Saved entries:
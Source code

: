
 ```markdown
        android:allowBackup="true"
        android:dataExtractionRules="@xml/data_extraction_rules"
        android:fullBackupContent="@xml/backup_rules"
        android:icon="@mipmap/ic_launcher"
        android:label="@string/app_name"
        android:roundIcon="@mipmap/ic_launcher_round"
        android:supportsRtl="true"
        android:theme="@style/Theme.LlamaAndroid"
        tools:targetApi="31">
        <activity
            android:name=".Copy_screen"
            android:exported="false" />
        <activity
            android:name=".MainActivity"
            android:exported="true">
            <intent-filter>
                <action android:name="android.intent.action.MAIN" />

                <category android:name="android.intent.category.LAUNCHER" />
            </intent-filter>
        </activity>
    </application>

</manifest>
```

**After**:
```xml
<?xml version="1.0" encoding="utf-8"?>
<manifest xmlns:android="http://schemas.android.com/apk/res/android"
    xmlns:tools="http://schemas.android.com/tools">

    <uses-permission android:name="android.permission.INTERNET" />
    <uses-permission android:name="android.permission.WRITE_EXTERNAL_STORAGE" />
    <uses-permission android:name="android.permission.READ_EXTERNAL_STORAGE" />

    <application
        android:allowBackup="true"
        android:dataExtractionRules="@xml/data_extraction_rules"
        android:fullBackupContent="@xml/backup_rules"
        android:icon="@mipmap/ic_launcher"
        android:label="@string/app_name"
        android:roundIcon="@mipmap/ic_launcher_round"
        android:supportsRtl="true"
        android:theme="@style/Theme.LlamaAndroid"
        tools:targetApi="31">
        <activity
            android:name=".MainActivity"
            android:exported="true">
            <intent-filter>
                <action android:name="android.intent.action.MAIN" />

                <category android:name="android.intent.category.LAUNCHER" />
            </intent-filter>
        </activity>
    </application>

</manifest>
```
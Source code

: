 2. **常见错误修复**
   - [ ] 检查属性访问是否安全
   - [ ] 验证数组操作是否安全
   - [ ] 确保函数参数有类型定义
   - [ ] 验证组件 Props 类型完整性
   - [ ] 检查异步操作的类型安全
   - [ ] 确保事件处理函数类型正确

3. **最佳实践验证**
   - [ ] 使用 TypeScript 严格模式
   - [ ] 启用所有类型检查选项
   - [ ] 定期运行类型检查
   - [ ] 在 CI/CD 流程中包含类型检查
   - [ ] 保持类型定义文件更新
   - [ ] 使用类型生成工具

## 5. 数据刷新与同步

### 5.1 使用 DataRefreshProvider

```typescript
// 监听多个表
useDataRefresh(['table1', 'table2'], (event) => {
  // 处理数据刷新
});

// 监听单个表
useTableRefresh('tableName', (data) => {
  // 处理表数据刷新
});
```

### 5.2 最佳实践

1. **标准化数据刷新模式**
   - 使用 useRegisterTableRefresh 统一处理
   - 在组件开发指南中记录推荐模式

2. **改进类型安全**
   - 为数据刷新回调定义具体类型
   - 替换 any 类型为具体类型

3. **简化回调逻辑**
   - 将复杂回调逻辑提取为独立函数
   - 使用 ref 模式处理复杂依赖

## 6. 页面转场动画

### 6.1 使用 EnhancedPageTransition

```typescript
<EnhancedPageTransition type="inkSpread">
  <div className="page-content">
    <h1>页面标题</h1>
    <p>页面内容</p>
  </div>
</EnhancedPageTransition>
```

TASK TO CARRY OUT » Copy out, from the records above, every line that holds the string "http".

RESPONSE TO THIS TASK »
<manifest xmlns:android="http://schemas.android.com/apk/res/android"
    xmlns:tools="http://schemas.android.com/tools">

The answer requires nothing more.